The answer must be a single number: the count of lines below that contain the string "function".

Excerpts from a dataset

++++++++++++++++++++

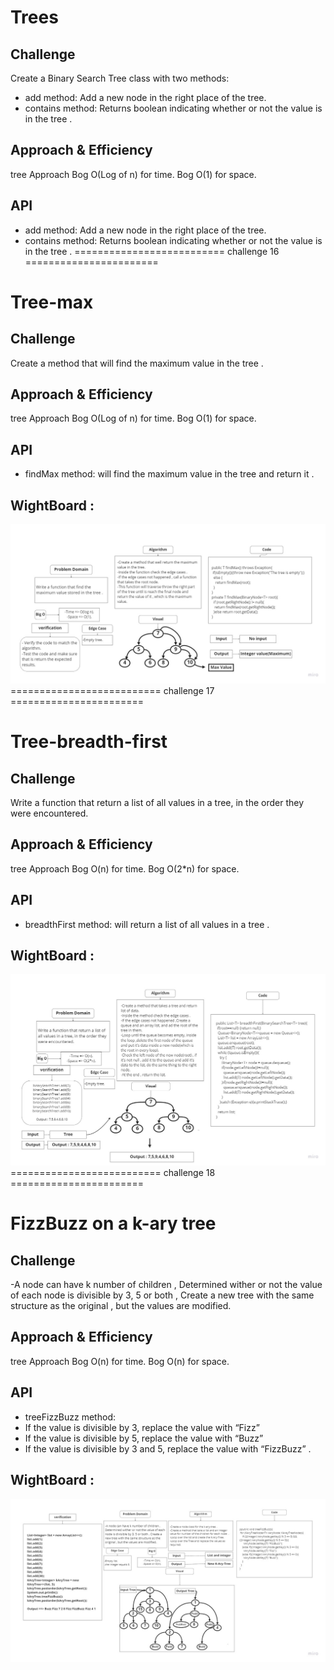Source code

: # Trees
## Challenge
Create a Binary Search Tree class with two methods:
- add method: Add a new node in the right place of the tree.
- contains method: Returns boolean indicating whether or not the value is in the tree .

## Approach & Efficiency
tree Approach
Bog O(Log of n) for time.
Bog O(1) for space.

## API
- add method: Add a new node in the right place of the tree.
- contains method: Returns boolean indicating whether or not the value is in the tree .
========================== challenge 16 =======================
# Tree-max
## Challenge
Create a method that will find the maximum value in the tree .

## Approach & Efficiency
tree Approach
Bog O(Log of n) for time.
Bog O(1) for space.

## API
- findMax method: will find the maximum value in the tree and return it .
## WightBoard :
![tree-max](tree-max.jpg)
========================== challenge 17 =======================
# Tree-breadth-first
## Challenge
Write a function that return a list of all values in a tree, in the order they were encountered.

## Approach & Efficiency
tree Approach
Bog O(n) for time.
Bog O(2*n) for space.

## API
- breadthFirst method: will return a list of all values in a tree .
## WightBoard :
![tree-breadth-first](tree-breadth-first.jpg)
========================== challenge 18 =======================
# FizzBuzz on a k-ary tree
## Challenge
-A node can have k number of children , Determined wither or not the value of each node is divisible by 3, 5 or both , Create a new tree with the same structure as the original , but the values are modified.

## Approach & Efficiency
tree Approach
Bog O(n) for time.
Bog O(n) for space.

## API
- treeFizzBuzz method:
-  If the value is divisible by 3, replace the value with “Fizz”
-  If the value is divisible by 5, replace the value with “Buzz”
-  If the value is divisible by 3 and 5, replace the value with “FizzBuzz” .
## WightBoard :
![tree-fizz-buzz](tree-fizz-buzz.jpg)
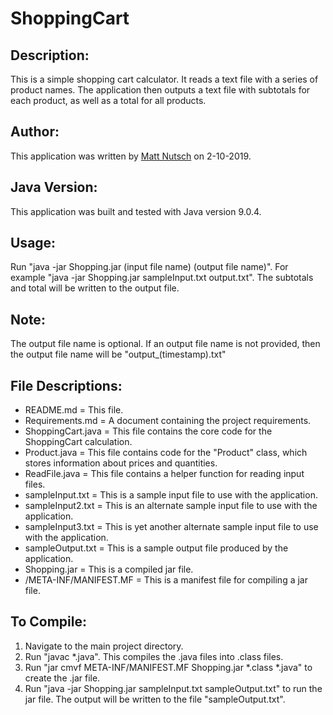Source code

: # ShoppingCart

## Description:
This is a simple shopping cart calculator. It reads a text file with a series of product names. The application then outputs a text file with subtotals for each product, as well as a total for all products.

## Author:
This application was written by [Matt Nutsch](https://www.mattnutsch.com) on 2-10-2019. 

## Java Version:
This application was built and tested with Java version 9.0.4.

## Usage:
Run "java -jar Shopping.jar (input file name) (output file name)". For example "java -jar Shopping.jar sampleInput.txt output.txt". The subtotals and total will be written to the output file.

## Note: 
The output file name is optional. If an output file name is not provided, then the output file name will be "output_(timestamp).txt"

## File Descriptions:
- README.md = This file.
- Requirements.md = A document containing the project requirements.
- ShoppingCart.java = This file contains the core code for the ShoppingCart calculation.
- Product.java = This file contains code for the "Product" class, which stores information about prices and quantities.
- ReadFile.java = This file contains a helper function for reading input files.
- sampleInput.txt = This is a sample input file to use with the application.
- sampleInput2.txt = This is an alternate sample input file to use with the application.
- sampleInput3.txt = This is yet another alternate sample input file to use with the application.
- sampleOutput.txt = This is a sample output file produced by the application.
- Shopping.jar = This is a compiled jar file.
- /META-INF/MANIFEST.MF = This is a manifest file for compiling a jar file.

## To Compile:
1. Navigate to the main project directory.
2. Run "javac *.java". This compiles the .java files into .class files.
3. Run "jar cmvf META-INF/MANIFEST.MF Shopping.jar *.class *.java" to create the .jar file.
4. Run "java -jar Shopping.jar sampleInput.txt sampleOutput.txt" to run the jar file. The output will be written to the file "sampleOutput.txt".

++++++++++++++++++++

Output for this exercise
2